Fast & Lightweight Millisecond-level Face Detector in Python
I thought I'll share some simple Python code to detect faces that makes use of YuNet: A Tiny Millisecond-level Face Detector. I adapted the code from here and snatched the model file yunet.onnx from here—I couldn't get the int8 quant to perform perform consistently, so I would just go for the already very light base model.
import numpy as np
import cv2
detector = cv2.FaceDetectorYN_create('yunet.onnx', '', (0,0))
capture = cv2.VideoCapture(0)
SCALE = 1
while True:
    _, img = capture.read()
    h, w, channels = img.shape
    assert(channels == 3)
    w //= SCALE 
    h //= SCALE 
    detector.setInputSize((w,h))
    _, faces = detector.detect(cv2.resize(img, (w,h)))
    if faces is None:
        faces = []
    for face in faces:
        face = [int(i)*SCALE for i in face]

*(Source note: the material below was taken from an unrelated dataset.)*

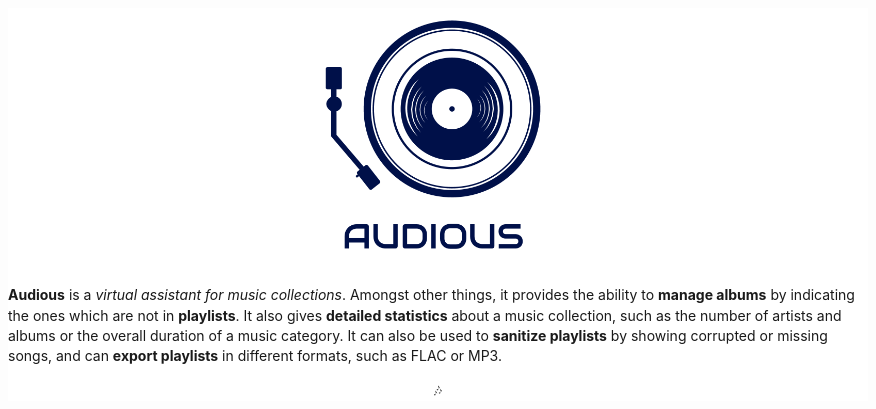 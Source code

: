 <p align="center"><img width="30%" src="./docs/logo.png"/></p>

__Audious__ is a _virtual assistant for music collections_. Amongst other things, it provides the ability to __manage albums__ by indicating the ones which are not in __playlists__. It also gives __detailed statistics__ about a music collection, such as the number of artists and albums or the overall duration of a music category. It can also be used to __sanitize playlists__ by showing corrupted or missing songs, and can __export playlists__ in different formats, such as FLAC or MP3.

<p align="center">🎶</p>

        color = (0, 0, 255)
        box = face[:4]
        cv2.rectangle(img, box, color, 2, cv2.LINE_AA)
        landmarks = face[4:len(face)-1]
        landmarks = np.array_split(landmarks, len(landmarks) / 2)

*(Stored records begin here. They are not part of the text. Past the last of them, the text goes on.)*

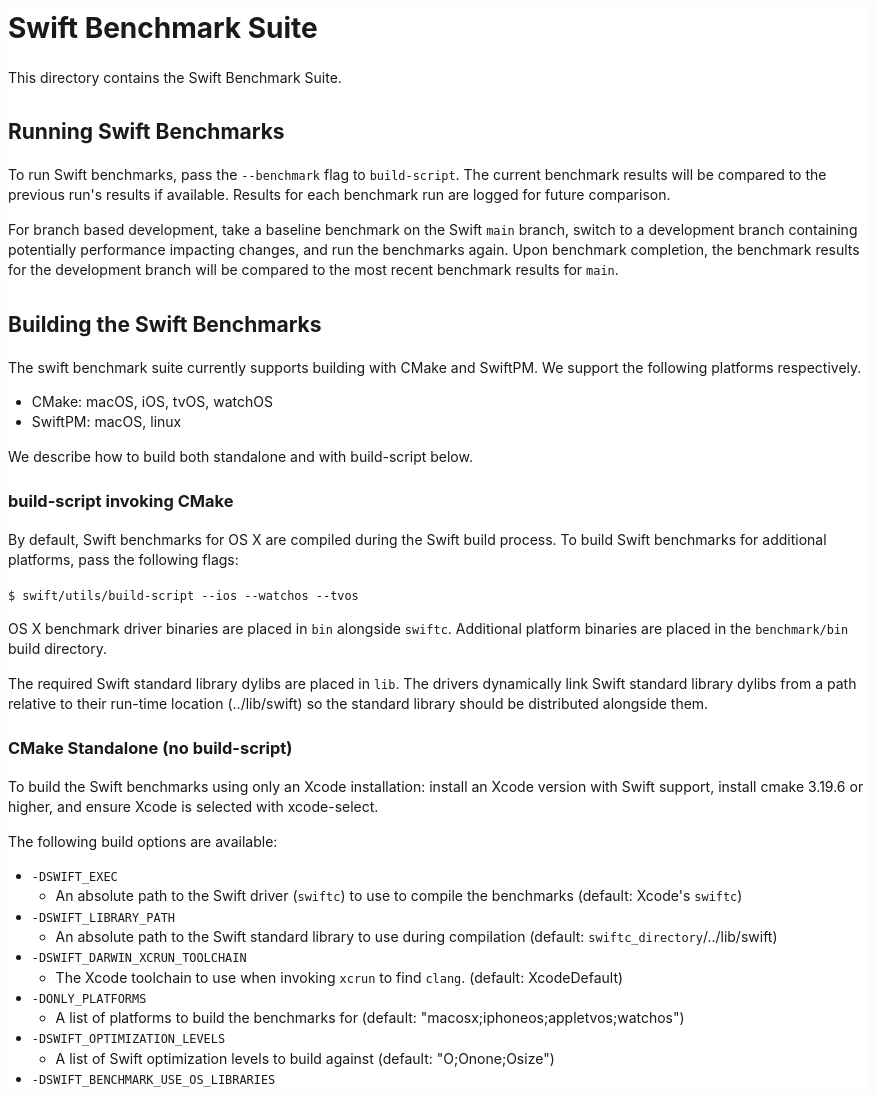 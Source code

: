 # Swift Benchmark Suite

This directory contains the Swift Benchmark Suite.

## Running Swift Benchmarks

To run Swift benchmarks, pass the `--benchmark` flag to `build-script`. The
current benchmark results will be compared to the previous run's results if
available. Results for each benchmark run are logged for future comparison.

For branch based development, take a baseline benchmark on the Swift `main`
branch, switch to a development branch containing potentially performance
impacting changes, and run the benchmarks again. Upon benchmark completion, the
benchmark results for the development branch will be compared to the most
recent benchmark results for `main`.

## Building the Swift Benchmarks

The swift benchmark suite currently supports building with CMake and
SwiftPM. We support the following platforms respectively.

* CMake: macOS, iOS, tvOS, watchOS
* SwiftPM: macOS, linux

We describe how to build both standalone and with build-script below.

### build-script invoking CMake

By default, Swift benchmarks for OS X are compiled during the Swift build
process. To build Swift benchmarks for additional platforms, pass the following
flags:

    $ swift/utils/build-script --ios --watchos --tvos

OS X benchmark driver binaries are placed in `bin` alongside `swiftc`.
Additional platform binaries are placed in the `benchmark/bin` build directory.

The required Swift standard library dylibs are placed in `lib`. The
drivers dynamically link Swift standard library dylibs from a path
relative to their run-time location (../lib/swift) so the standard
library should be distributed alongside them.

### CMake Standalone (no build-script)

To build the Swift benchmarks using only an Xcode installation: install an
Xcode version with Swift support, install cmake 3.19.6 or higher, and ensure Xcode is
selected with xcode-select.

The following build options are available:

* `-DSWIFT_EXEC`
    * An absolute path to the Swift driver (`swiftc`) to use to compile the
      benchmarks (default: Xcode's `swiftc`)
* `-DSWIFT_LIBRARY_PATH`
    * An absolute path to the Swift standard library to use during compilation
      (default: `swiftc_directory`/../lib/swift)
* `-DSWIFT_DARWIN_XCRUN_TOOLCHAIN`
    * The Xcode toolchain to use when invoking `xcrun` to find `clang`.
      (default: XcodeDefault)
* `-DONLY_PLATFORMS`
    * A list of platforms to build the benchmarks for
      (default: "macosx;iphoneos;appletvos;watchos")
* `-DSWIFT_OPTIMIZATION_LEVELS`
    * A list of Swift optimization levels to build against
      (default: "O;Onone;Osize")
* `-DSWIFT_BENCHMARK_USE_OS_LIBRARIES`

        for landmark in landmarks:
            cv2.circle(img, landmark, 5, color, -1, cv2.LINE_AA)
    cv2.imshow('', img)
    key = cv2.waitKey(10)
    if key == ord('q'):
        break
cv2.destroyAllWindows()I added the SCALE constant that can scale down the webcam image before feeding it into YuNet to process. When set to 4 it results in an 86% reduction in CPU usage—on my machine that means the code uses only around 0.3% of my total CPU. I could see myself in the future incorporating this code into some project that involves detecting a users face.